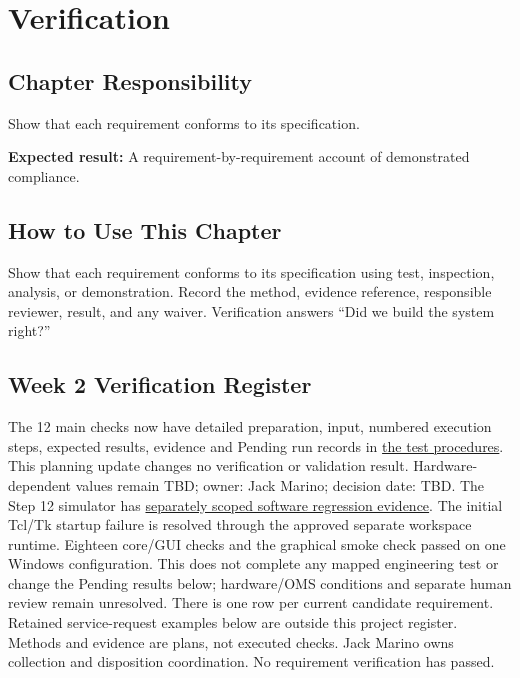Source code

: \chapter{Verification}
\section{Chapter Responsibility}
\label{Section:VerificationResponsibility}
Show that each requirement conforms to its specification.

\noindent\textbf{Expected result:} A requirement-by-requirement account of demonstrated compliance.

\section{How to Use This Chapter}
Show that each requirement conforms to its specification using test, inspection, analysis, or demonstration. Record the method, evidence reference, responsible reviewer, result, and any waiver.
Verification answers ``Did we build the system right?''

\section{Week 2 Verification Register}
\label{Section:WeekTwoVerification}
The 12 main checks now have detailed preparation, input, numbered execution steps, expected results, evidence and Pending run records in \hyperref[Section:MainTestProcedures]{the test procedures}. This planning update changes no verification or validation result. Hardware-dependent values remain TBD; owner: Jack Marino; decision date: TBD.
The Step 12 simulator has \hyperref[Section:SimulatorEvidence]{separately scoped software regression evidence}. The initial Tcl/Tk startup failure is resolved through the approved separate workspace runtime. Eighteen core/GUI checks and the graphical smoke check passed on one Windows configuration. This does not complete any mapped engineering test or change the Pending results below; hardware/OMS conditions and separate human review remain unresolved.
There is one row per current candidate requirement. Retained service-request
examples below are outside this project register. Methods and evidence are
plans, not executed checks. Jack Marino owns collection and disposition
coordination. No requirement verification has passed.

_PROBLEM STATEMENT:_ Every line from the line containing "plans, not executed" to the last line of the material above must be repeated exactly, and no other line.

_EXERCISE OUTPUT:_
plans, not executed checks. Jack Marino owns collection and disposition
coordination. No requirement verification has passed.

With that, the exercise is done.